We next examined the coverage on a gene-by-gene basis by pooling data from all samples. TS yielded higher average mean depth per gene than WES (p = 3.7e-15) (Figure 1A), and had substantially fewer exons with less than tenfold mean depth (0.2% vs 2.8%; p = 2.1e-06) (Figure 1B)
FIGURE 1. Mean depth of coverage per chronic liver diseases genes. In (A), Targeted Sequencing (TS) yielded significantly higher average mean depth per gene compared to Whole-Exome Sequencing (WES). Bars indicate standard deviation. In (B), the fraction of exons covered to the given depth for each methods is shown.
Variants detection
In order to compare TS and WES performance in variants detection, we first considered the total number of variants identified across all samples in the regions covered by TS design (exonic, UTR and splice-site variants).
Overall, 374 unique variants were identified across all samples, 288 of which (77%) were identified by both methods, 66 (18%) uniquely by TS and 20 (5%) by WES only. We then restricted the analysis to variants with a potential HFI. Specifically, we considered exonic non-synonymous (missense, frameshift, nonsense), UTR or splice-site variants. Among these, we next selected variants with at least one of the following characteristics: a) reported as “Pathogenic” or “Likely Pathogenic” in the ClinVar database; b) rare variants of unknown significance (VUS) with a minor allele frequency (MAF) < 0.005 according to public database (ExAC_NFE); or c) VUS with a MAF between 0.005 and 0.05 and a CADD score >20.

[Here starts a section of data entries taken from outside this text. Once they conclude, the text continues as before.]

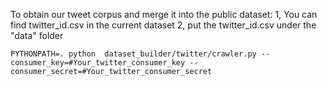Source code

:   
 
To obtain our tweet corpus and merge it into the public dataset:
1, You can find twitter_id.csv in the current dataset
2, put the twitter_id.csv under the "data" folder

```3, run
PYTHONPATH=. python  dataset_builder/twitter/crawler.py --consumer_key=#Your_twitter_consumer_key --consumer_secret=#Your_twitter_consumer_secret
```
 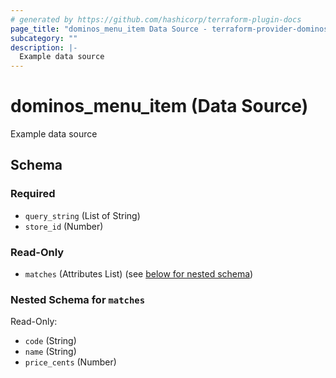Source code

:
```yaml
---
# generated by https://github.com/hashicorp/terraform-plugin-docs
page_title: "dominos_menu_item Data Source - terraform-provider-dominos"
subcategory: ""
description: |-
  Example data source
---
```


# dominos_menu_item (Data Source)

Example data source



<!-- schema generated by tfplugindocs -->
## Schema

### Required

- `query_string` (List of String)
- `store_id` (Number)

### Read-Only

- `matches` (Attributes List) (see [below for nested schema](#nestedatt--matches))

<a id="nestedatt--matches"></a>
### Nested Schema for `matches`

Read-Only:

- `code` (String)
- `name` (String)
- `price_cents` (Number)


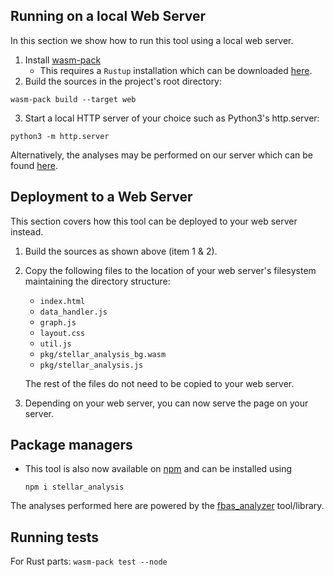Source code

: ## Running on a local Web Server

In this section we show how to run this tool using a local web server.

1. Install [wasm-pack](https://rustwasm.github.io/wasm-pack/installer/)
	- This requires a `Rustup` installation which can be downloaded [here](https://www.rust-lang.org/tools/install).
2. Build the sources in the project's root directory: 

```
wasm-pack build --target web
```

3. Start a local HTTP server of your choice such as Python3's http.server:

```
python3 -m http.server
```

Alternatively, the analyses may be performed on our server which can be found [here](https://trudi.weizenbaum-institut.de/stellar_analysis.html).

## Deployment to a Web Server

This section covers how this tool can be deployed to your web server instead.

1. Build the sources as shown above (item 1 & 2).
2. Copy the following files to the location of your web server's filesystem maintaining the directory structure:

	- `index.html`
	- `data_handler.js`
	- `graph.js`
	- `layout.css`
	- `util.js`
	- `pkg/stellar_analysis_bg.wasm`
	- `pkg/stellar_analysis.js`

	The rest of the files do not need to be copied to your web server.

3. Depending on your web server, you can now serve the page on your server.

## Package managers

- This tool is also now available on [npm](https://www.npmjs.com/package/stellar_analysis) and can be installed using

	`npm i stellar_analysis`

The analyses performed here are powered by the [fbas_analyzer](https://github.com/wiberlin/fbas_analyzer) tool/library.

## Running tests

For Rust parts: `wasm-pack test --node`
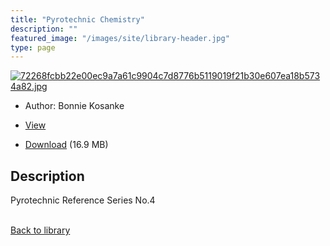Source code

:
 ```yaml
---
title: "Pyrotechnic Chemistry"
description: ""
featured_image: "/images/site/library-header.jpg"
type: page
---
```


<a href="https://drive.google.com/uc?export=view&id=1fgNQ4lUppHIsVz5tX51EraGuOol6BIJ8" target="_blank">![72268fcbb22e00ec9a7a61c9904c7d8776b5119019f21b30e607ea18b5734a82.jpg](/images/library/72268fcbb22e00ec9a7a61c9904c7d8776b5119019f21b30e607ea18b5734a82.jpg)</a>
* Author: Bonnie Kosanke
* <a href="https://drive.google.com/uc?export=view&id=1fgNQ4lUppHIsVz5tX51EraGuOol6BIJ8" target="_blank">View</a>

* [Download](https://drive.google.com/uc?export=download&id=1fgNQ4lUppHIsVz5tX51EraGuOol6BIJ8) (16.9 MB)

## Description<div>
<p>Pyrotechnic Reference Series No.4</p></div>

<br />[Back to library](/library/)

We identified a total of 98 HFI variants, 89 of which were detected by both methods. We next focused on the 9 HFI variants uniquely detected by TS or WES to analyze the possible reasons underlying these discrepancies. All these variants were also analyzed by Sanger sequencing.

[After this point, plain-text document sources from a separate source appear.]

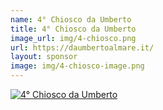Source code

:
 ```yaml
---
name: 4° Chiosco da Umberto
title: 4° Chiosco da Umberto
image_url: img/4-chiosco.png
url: https://daumbertoalmare.it/
layout: sponsor
image: img/4-chiosco-image.png
---
```


<a href="https://daumbertoalmare.it/" target="_blank">![4° Chiosco da Umberto](img/4-chiosco-image.png)</a>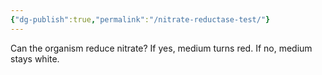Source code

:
 ```yaml
---
{"dg-publish":true,"permalink":"/nitrate-reductase-test/"}
---
```


Can the organism reduce nitrate? If yes, medium turns red. If no, medium stays white.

(i) Variants uniquely detected by TS
All the six variants uniquely detected by TS were exonic non-synonymous ones (Table 2). Two variants (rs201365106 in RTEL1 and rs78250081 in SMPD1 gene) were not confirmed by Sanger sequencing. One variant (rs201365106) was a Single Nucleotide Variant (SNV) in a GC-rich region of RTEL1 gene, while the other one (rs78250081) was a SNV affecting a repetitive hexanucleotide GCTGGC sequence in a polymorphic region of SMPD1 gene (Supplementary Figure S1). In both cases, the mis-alignment of some TS sequencing reads led to incorrect base identification with a false positive variant calling. The other four variants uniquely detected by TS were confirmed by Sanger sequencing. The causes for missing call by WES for these variants were different. In two cases, both involving the PCSK7 gene, the corresponding regions in WES had insufficient mean depth (>10x) to make an accurate base call (Supplementary Figures S2A, S2B); this could be related to the WES capture design that did not contain enough baits for these PCSK7 regions. In the other two cases, analysis of WES raw data showed that discrepancies were due to low SNV quality score estimated by the SAMtools variant identification software.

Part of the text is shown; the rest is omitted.